• _Problem to work on_:
Your answer must be every line of the data below that holds the string "Spring", copied exactly.

[Collected data]
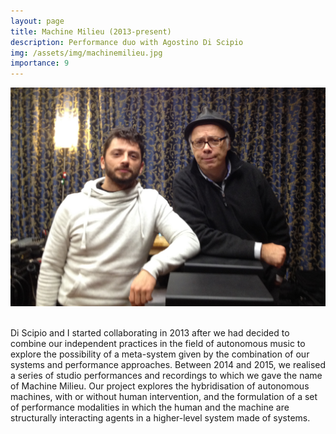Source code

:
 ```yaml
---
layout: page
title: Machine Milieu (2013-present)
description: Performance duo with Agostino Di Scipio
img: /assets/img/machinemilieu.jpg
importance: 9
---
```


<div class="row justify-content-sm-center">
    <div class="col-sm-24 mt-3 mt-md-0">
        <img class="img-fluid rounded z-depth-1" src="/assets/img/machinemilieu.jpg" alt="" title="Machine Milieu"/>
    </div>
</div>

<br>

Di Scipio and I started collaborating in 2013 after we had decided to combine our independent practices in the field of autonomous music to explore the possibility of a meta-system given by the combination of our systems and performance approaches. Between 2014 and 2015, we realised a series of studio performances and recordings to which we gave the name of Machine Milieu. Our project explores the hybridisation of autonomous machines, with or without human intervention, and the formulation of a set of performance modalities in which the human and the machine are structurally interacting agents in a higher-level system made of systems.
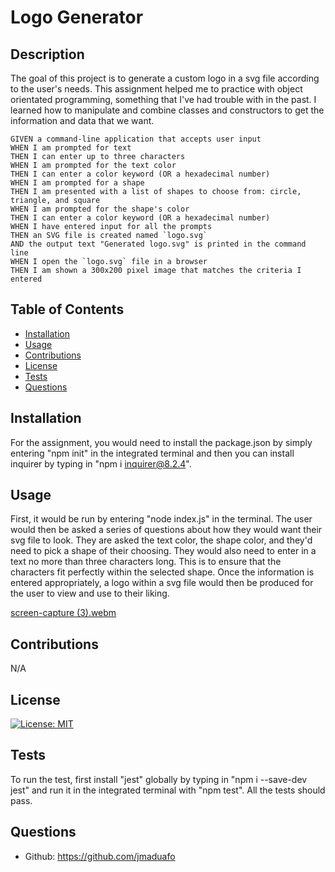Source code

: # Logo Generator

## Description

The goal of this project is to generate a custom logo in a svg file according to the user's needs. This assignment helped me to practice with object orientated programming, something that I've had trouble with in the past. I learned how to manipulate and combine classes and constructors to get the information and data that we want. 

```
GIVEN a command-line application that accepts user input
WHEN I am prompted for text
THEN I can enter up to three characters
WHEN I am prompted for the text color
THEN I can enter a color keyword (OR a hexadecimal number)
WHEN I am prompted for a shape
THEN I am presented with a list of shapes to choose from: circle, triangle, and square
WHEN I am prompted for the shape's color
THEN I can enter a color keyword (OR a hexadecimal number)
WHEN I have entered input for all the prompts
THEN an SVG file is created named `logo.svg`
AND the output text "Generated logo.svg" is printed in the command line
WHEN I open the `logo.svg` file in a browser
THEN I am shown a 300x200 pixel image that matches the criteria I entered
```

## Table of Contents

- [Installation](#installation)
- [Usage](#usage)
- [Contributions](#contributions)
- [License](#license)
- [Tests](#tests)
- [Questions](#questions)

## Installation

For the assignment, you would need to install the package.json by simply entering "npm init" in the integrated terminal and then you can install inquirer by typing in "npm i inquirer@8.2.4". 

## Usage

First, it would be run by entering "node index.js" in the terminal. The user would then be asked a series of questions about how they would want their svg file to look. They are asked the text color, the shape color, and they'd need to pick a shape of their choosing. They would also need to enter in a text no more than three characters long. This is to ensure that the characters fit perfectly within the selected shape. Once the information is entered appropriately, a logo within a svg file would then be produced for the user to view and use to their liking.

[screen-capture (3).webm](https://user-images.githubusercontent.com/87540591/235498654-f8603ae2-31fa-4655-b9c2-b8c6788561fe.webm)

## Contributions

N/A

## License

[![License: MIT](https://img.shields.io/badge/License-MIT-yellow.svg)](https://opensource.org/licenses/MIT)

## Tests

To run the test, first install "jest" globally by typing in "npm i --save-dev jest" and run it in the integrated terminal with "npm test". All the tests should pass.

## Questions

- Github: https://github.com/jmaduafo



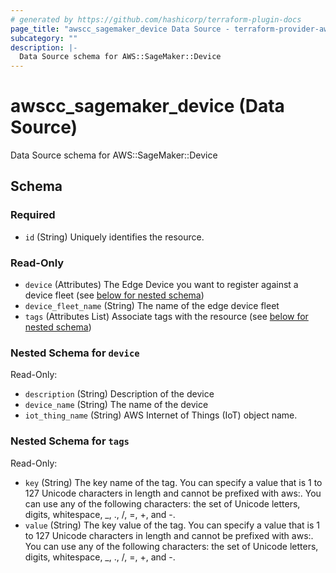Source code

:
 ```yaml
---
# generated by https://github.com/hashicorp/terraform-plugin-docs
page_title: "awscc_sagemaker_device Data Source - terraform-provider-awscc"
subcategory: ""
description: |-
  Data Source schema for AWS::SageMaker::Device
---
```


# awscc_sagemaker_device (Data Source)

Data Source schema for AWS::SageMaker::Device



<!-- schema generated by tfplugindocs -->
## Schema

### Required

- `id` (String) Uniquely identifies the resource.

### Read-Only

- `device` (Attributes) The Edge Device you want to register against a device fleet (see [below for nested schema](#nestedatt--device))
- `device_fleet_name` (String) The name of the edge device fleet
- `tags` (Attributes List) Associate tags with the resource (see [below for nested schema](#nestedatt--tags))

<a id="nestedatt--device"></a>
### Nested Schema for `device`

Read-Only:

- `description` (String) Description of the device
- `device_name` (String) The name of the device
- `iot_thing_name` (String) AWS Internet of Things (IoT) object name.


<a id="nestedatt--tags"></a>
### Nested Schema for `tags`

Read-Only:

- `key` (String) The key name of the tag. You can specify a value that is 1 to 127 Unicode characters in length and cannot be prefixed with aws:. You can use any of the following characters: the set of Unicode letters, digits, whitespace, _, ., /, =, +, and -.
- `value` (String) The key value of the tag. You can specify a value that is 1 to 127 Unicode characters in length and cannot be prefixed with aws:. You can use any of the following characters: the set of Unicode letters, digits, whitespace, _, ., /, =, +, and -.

==

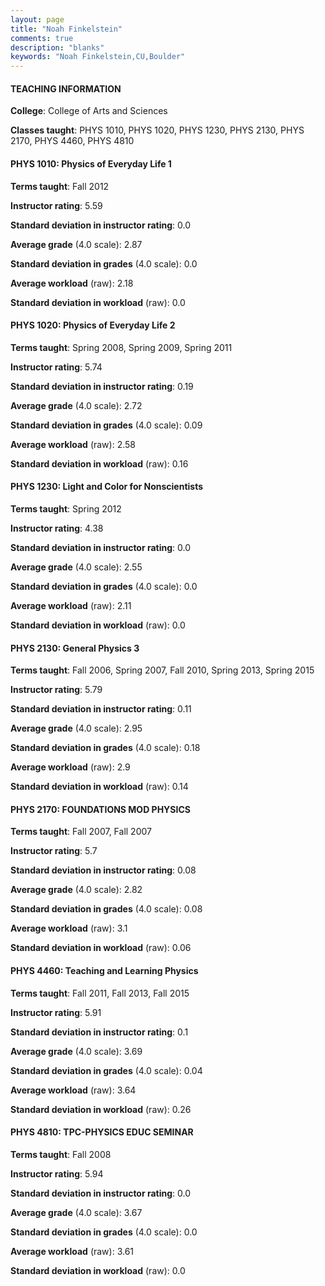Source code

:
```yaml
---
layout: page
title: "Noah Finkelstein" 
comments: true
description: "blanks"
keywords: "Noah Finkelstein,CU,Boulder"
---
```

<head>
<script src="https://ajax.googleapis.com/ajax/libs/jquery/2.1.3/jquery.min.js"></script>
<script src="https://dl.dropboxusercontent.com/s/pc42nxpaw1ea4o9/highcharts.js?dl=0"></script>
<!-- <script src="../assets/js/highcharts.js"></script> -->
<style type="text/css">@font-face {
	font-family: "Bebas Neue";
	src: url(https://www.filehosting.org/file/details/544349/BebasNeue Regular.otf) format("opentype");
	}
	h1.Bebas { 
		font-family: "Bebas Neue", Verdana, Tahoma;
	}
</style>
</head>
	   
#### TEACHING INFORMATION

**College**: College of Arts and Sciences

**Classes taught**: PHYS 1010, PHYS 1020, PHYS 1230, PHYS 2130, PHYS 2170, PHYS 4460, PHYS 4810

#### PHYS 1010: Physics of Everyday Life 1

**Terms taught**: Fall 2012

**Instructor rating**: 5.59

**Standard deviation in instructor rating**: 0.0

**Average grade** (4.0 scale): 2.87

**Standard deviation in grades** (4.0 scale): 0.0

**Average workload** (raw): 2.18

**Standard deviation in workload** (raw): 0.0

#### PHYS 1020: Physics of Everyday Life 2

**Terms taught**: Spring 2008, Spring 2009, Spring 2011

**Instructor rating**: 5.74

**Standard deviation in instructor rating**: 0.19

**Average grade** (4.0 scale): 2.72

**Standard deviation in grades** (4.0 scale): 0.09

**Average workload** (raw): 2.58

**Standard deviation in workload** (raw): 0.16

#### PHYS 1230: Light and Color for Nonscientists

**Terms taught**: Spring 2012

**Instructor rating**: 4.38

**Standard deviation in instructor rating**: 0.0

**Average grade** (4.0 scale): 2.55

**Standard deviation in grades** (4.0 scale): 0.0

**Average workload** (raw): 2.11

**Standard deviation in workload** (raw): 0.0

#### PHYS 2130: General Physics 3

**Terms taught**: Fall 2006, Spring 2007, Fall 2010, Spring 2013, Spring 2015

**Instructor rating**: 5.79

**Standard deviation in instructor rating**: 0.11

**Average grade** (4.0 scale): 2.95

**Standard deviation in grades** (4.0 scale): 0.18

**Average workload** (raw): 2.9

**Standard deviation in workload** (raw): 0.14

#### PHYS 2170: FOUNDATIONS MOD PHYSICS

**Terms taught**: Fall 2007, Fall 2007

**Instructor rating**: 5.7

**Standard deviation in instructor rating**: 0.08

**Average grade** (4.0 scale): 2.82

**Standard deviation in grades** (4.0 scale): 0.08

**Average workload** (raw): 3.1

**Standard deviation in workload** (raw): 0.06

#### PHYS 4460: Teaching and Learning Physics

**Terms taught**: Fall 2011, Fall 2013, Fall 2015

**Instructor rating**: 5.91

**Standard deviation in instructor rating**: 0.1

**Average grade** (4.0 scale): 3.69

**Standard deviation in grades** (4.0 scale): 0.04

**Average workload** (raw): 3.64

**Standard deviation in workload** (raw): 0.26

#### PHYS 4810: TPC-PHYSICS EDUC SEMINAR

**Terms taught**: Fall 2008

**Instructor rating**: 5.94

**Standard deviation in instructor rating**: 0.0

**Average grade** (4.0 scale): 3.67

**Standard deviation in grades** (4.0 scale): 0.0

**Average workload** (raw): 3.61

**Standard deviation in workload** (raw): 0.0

...

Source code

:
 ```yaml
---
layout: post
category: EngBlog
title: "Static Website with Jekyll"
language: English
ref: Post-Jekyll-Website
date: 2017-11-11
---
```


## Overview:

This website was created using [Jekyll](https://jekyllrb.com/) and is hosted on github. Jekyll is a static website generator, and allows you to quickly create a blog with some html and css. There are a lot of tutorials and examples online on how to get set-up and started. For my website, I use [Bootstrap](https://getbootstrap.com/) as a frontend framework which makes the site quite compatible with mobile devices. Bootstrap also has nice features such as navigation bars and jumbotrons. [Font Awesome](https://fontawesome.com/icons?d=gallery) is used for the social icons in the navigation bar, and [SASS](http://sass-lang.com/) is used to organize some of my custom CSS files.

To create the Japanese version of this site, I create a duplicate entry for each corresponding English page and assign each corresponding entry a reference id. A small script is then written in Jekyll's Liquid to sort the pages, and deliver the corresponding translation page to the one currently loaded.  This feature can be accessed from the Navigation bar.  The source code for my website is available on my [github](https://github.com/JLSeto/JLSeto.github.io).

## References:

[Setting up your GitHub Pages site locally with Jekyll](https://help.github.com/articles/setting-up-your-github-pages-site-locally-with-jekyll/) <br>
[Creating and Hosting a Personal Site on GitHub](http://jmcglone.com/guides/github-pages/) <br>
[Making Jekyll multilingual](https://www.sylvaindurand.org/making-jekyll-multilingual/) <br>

• _Response box_:
**Terms taught**: Spring 2008, Spring 2009, Spring 2011
**Terms taught**: Spring 2012
**Terms taught**: Fall 2006, Spring 2007, Fall 2010, Spring 2013, Spring 2015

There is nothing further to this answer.